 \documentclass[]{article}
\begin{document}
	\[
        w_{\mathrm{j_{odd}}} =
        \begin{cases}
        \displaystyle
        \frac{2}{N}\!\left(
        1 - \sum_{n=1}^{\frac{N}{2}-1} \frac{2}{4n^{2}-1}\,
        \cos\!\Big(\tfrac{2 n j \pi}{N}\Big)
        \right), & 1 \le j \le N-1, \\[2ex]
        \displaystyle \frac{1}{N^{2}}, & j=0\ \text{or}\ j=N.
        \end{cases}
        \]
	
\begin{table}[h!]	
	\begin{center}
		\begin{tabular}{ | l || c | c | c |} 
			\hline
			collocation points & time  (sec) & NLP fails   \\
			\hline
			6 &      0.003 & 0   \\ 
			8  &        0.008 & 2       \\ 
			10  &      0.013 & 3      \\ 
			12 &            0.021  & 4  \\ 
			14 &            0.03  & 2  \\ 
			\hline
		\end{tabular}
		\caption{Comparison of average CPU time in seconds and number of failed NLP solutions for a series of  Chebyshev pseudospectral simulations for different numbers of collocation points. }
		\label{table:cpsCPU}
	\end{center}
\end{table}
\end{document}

▶ _Work item_:
When a line among the entries contains "time", pull that line out.

▶ _Finished exercise_:
			collocation points & time  (sec) & NLP fails   \\
		\caption{Comparison of average CPU time in seconds and number of failed NLP solutions for a series of  Chebyshev pseudospectral simulations for different numbers of collocation points. }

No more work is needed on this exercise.